**Exercise instructions**. Filter these entries down to the lines that hold the word "textit", and show each of them.

[Stored data]

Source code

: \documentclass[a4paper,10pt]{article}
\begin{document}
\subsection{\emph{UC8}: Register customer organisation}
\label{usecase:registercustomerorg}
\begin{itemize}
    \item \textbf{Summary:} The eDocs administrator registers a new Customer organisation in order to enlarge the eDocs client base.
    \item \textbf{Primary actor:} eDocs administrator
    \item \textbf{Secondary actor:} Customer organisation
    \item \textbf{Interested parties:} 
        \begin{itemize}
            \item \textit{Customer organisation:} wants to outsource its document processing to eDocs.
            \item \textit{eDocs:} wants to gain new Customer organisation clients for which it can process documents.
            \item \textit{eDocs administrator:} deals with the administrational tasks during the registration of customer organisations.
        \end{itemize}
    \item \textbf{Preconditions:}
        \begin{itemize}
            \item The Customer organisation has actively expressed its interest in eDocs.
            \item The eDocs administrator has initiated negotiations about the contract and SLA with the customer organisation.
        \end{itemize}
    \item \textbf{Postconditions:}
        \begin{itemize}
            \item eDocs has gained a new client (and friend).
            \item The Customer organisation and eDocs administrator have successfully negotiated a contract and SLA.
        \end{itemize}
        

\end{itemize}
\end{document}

* * *

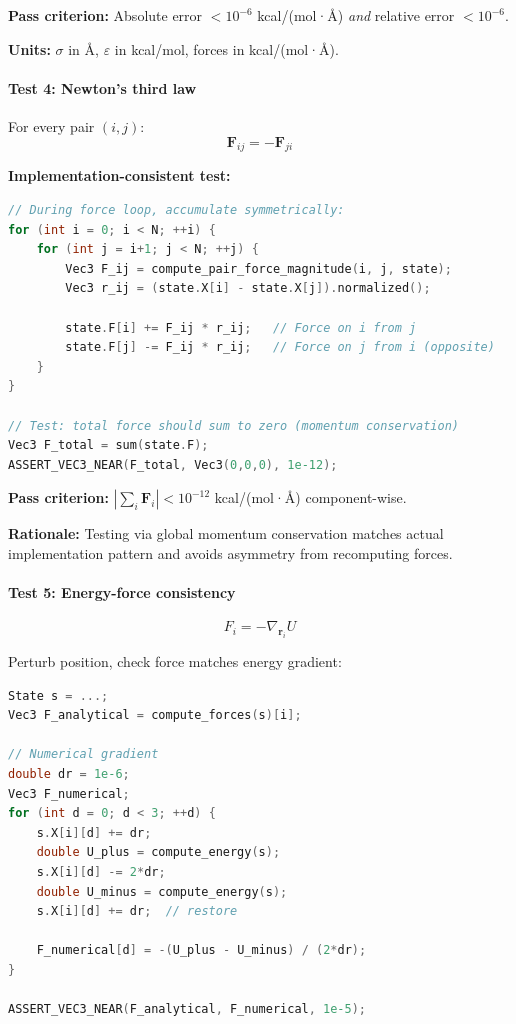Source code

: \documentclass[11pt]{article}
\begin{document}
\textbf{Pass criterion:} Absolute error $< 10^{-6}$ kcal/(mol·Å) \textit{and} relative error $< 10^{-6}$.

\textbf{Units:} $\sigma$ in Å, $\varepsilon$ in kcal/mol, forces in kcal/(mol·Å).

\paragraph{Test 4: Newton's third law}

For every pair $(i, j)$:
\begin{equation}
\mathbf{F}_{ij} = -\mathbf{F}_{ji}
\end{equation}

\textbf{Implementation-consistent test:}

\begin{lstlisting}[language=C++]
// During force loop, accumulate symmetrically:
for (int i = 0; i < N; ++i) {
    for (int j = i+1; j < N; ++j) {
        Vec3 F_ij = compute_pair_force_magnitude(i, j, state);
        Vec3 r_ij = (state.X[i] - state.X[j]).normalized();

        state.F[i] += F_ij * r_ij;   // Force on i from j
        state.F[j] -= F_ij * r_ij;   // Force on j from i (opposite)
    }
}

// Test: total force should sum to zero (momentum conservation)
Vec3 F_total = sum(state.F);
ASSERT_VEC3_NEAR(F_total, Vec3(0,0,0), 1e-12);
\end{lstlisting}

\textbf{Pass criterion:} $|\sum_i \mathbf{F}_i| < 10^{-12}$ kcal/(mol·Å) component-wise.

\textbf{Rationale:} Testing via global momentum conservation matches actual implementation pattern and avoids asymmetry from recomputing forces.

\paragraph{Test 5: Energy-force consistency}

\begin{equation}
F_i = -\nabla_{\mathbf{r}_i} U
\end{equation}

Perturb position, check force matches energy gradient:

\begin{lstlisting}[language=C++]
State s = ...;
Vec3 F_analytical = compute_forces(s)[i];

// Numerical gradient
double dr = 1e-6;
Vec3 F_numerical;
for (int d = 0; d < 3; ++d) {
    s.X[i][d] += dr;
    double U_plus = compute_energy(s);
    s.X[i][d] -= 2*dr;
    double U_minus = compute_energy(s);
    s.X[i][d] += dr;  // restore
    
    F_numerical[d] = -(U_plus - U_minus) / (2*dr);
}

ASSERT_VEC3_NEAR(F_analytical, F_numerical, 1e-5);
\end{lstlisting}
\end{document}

**Result**.
            \item \textit{Customer organisation:} wants to outsource its document processing to eDocs.
            \item \textit{eDocs:} wants to gain new Customer organisation clients for which it can process documents.
            \item \textit{eDocs administrator:} deals with the administrational tasks during the registration of customer organisations.
\textbf{Pass criterion:} Absolute error $< 10^{-6}$ kcal/(mol·Å) \textit{and} relative error $< 10^{-6}$.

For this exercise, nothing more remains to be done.